Nasza Loteria SR - pasek na kartach artykułów

Smolorz: Cadykowie śląskiej godki

Michał Smolorz
W początku lat 90. ubiegłego wieku pojawiło się w Polsce kilku konkurujących z sobą rabinów. Każdy uważał się za jedynie uprawnionego do wydawania certyfikatów koszerności (zwłaszcza dla koszernych wódek, które wtedy były bardzo popularne), żaden nie uznawał jurysdykcji konkurentów. Dziś podobną sytuację mamy na rynku śląskiej godki, na którym ulokowało się kilku mędrców, z których każdy uważa się za naczelnego rabina śląskości.

Ba, za cadyka nawet ! Bo rabinem zostaje się po szkole, a cadyka sam Pan Bóg powołał, by ludowi wykładał jego racje.
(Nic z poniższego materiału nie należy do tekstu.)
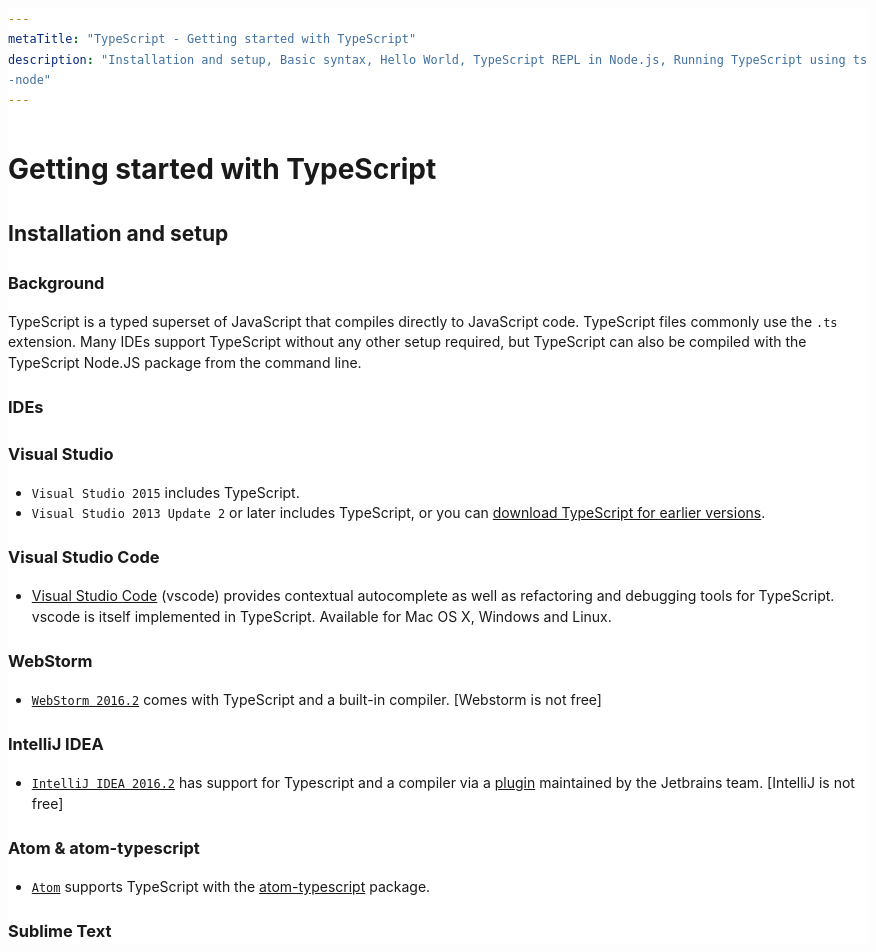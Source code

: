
 ```yaml
---
metaTitle: "TypeScript - Getting started with TypeScript"
description: "Installation and setup, Basic syntax, Hello World, TypeScript REPL in Node.js, Running TypeScript using ts-node"
---
```


# Getting started with TypeScript



## Installation and setup


### Background

TypeScript is a typed superset of JavaScript that compiles directly to JavaScript code. TypeScript files commonly use the `.ts` extension. Many IDEs support TypeScript without any other setup required, but TypeScript can also be compiled with the TypeScript Node.JS package from the command line.

### IDEs

### Visual Studio

- `Visual Studio 2015` includes TypeScript.
- `Visual Studio 2013 Update 2` or later includes TypeScript, or you can [download TypeScript for earlier versions](https://www.microsoft.com/en-us/download/details.aspx?id=48739).

### Visual Studio Code

- [Visual Studio Code](https://code.visualstudio.com/) (vscode) provides contextual autocomplete as well as refactoring and debugging tools for TypeScript. vscode is itself implemented in TypeScript. Available for Mac OS X, Windows and Linux.

### WebStorm

- [`WebStorm 2016.2`](https://www.jetbrains.com/webstorm/) comes with TypeScript and a built-in compiler. [Webstorm is not free]

### IntelliJ IDEA

- [`IntelliJ IDEA 2016.2`](https://www.jetbrains.com/idea/) has support for Typescript and a compiler via a [plugin](https://www.jetbrains.com/help/idea/2016.2/typescript-support.html) maintained by the Jetbrains team. [IntelliJ is not free]

### Atom & atom-typescript

- [`Atom`](https://atom.io/) supports TypeScript with the [atom-typescript](https://atom.io/packages/atom-typescript) package.

### Sublime Text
Cadykowie okopali się i żaden na krok nie u-tąpi - więc coraz częściej nachodzi mnie myśl, że godka nigdy nie doczeka się rozsądnego uporządkowania, opracowania i wpisania na listę dóbr chronionych. A wkońcu przepadnie z kretesem.
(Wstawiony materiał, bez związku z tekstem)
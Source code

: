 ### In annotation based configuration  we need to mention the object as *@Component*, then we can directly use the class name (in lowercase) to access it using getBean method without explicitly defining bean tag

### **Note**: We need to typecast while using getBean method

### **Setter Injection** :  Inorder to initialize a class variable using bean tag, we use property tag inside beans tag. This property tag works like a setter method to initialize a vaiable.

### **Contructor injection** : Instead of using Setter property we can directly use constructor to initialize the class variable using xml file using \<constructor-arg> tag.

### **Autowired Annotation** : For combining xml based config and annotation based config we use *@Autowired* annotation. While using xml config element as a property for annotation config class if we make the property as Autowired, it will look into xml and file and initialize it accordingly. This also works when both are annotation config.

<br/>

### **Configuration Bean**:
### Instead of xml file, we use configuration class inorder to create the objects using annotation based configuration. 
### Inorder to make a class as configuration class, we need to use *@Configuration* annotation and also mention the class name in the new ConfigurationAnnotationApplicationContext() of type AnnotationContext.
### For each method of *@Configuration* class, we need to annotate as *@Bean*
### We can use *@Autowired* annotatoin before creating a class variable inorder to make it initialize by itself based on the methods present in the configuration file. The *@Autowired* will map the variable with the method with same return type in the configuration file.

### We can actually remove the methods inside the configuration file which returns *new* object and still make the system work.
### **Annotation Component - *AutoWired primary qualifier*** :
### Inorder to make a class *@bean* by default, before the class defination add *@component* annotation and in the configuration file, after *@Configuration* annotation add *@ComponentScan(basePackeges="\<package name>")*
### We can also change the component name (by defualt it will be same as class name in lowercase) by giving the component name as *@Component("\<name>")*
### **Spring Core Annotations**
Granica podziału wcale nie przebiega wzdłuż linii oddzielającej Marię Pańczyk od reszty świata, pani senator jest tylko jedną z wielu stron sporu o śląską koszerność. Co najwyżej wyróżnia się tym, że wraz ze swym sanhedrynem pragnie utrzymać śląskość w PRL-owskich ryzach ludowości, ubierać w cepeliowskie kubraczki i hodować w rezerwacie ażdo naturalnej i nieuniknionej śmierci. Na przeciwległym biegunie jest klub stowarzyszeń skupionych wokół pani prof. Jolanty Tambor, który miał ambicje stworzyć naukowe podstawy godki i promować ją w parlamencie. Organizował konferencje, wizytował Sejm i wydawało się, że zrodzi się z tego poważne dzieło o naukowych podstawach. Niestety, po wydaniu "Ślabikorza" impet tej grupy osłabł i owoców dalszej pracy nie widać. Pani profesor poszła na garnuszek wojewo-dy jako pełnomocnik ds. mniejszości narodowych i etnicznych; efektów tej misji też zresztą nie widać, zwłaszcza gdy spogląda się na jawnie koniunkturalną i konformistyczną działalność pana Zygmunta Łukaszczyka.
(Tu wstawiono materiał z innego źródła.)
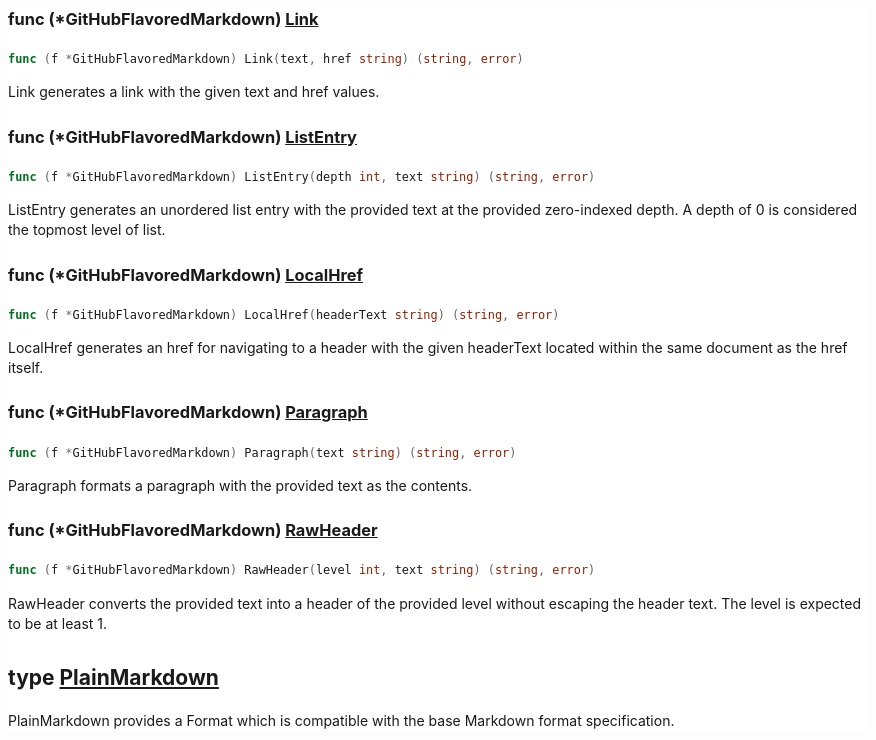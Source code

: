 ### func \(\*GitHubFlavoredMarkdown\) [Link](<https://github.com/princjef/gomarkdoc/blob/master/format/github.go#L60>)

```go
func (f *GitHubFlavoredMarkdown) Link(text, href string) (string, error)
```

Link generates a link with the given text and href values.

### func \(\*GitHubFlavoredMarkdown\) [ListEntry](<https://github.com/princjef/gomarkdoc/blob/master/format/github.go#L109>)

```go
func (f *GitHubFlavoredMarkdown) ListEntry(depth int, text string) (string, error)
```

ListEntry generates an unordered list entry with the provided text at the provided zero\-indexed depth. A depth of 0 is considered the topmost level of list.

### func \(\*GitHubFlavoredMarkdown\) [LocalHref](<https://github.com/princjef/gomarkdoc/blob/master/format/github.go#L49>)

```go
func (f *GitHubFlavoredMarkdown) LocalHref(headerText string) (string, error)
```

LocalHref generates an href for navigating to a header with the given headerText located within the same document as the href itself.

### func \(\*GitHubFlavoredMarkdown\) [Paragraph](<https://github.com/princjef/gomarkdoc/blob/master/format/github.go#L138>)

```go
func (f *GitHubFlavoredMarkdown) Paragraph(text string) (string, error)
```

Paragraph formats a paragraph with the provided text as the contents.

### func \(\*GitHubFlavoredMarkdown\) [RawHeader](<https://github.com/princjef/gomarkdoc/blob/master/format/github.go#L38>)

```go
func (f *GitHubFlavoredMarkdown) RawHeader(level int, text string) (string, error)
```

RawHeader converts the provided text into a header of the provided level without escaping the header text. The level is expected to be at least 1.

## type [PlainMarkdown](<https://github.com/princjef/gomarkdoc/blob/master/format/plain.go#L12>)

PlainMarkdown provides a Format which is compatible with the base Markdown format specification.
Autorytetu ani jednej, ani drugiej grupy nie uznaje nieprzejednany cadyk Dariusz Dyrda, redaktor Ślůnskigo Cajtůnga. Jak głosi anegdota, Dyrda poszedł raz na spotkanie "uczonych", z którego wyszedł z hukiem i z mocnym postanowieniem, że nigdy tam nie wróci - ponieważ stwierdził, że komisja do spraw śląskiej godki nie mówi po śląsku, tylko po polsku. Opracował więc własną pisownię, słownictwo i reguły gramatyczne śląskiego języka, który promuje w swojej gazecie i uznaje za jedynie słuszne. Owszem, czasami dopuszcza wymianę poglądów, ale pogadać sobie można, a on i tak zrobi po swojemu. Przygarnął nawet Mariana Makulę, niezrównanego barda, śląskiego Wernyhorę, autora piosenek i przekładów literackiej klasyki na godkę. Makula też przejawiał inklinacje do bycia samodzielnym cadykiem, ale chyba już mu przeszło, dostał u Dyrdy swój kącik, uznał jego autorytet i pod jego skrzydłami tworzy swoje bery i bojki.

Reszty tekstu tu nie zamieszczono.